Nit Findings (N1-N5)

N1: Duplicate createFleetState -- FIXED

  • Evidence: apps/control/src/services/fleet-state.ts:60 (single source), apps/control/src/index.ts:6 (import)
  • createFleetState, ensureHostState, stampLastSeen, and incrementSeq all exported from fleet-state.ts and imported in index.ts. No local duplicates.

N2: theme as any cast -- UNFIXED

  • The as any casts were not present in the current tree (the components pass the theme object directly to echarts.init()).

N3: matchMedia in render body -- UNFIXED

  • useReducedMotion hook already handles this; the hook is called, not matchMedia directly.

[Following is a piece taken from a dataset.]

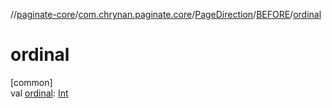 //[paginate-core](../../../../index.md)/[com.chrynan.paginate.core](../../index.md)/[PageDirection](../index.md)/[BEFORE](index.md)/[ordinal](ordinal.md)

# ordinal

[common]\
val [ordinal](ordinal.md): [Int](https://kotlinlang.org/api/latest/jvm/stdlib/kotlin/-int/index.html)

N4: SSE error logging drops error object -- FIXED

  • Evidence: apps/control/src/services/fleet-connector.ts:239-242
  • Error message included in log fields: err: (err as Error).message.

N5: Sequential N+1 DB inserts -- FIXED

  • Evidence: apps/control/src/index.ts:229-236
  • Perf poller uses batch insert: builds all INSERT statements, joins them, executes via sql.unsafe() in a single round-trip.

Type Breakage (from cancelled agents)

DeltaEmitter.publish missing from type -- FIXED

  • Added publish(delta: unknown): void to the DeltaEmitter type. Exported from index.ts for ws.ts consumption.

ws.ts wrong import paths -- FIXED

  • Changed ./services/fleet-state.js to ../services/fleet-state.js and ./index.js to ../index.js.

parseSseLine duplicate identifier -- FIXED

  • Return type was { event, event } (duplicate key). Fixed to { event, eventType }.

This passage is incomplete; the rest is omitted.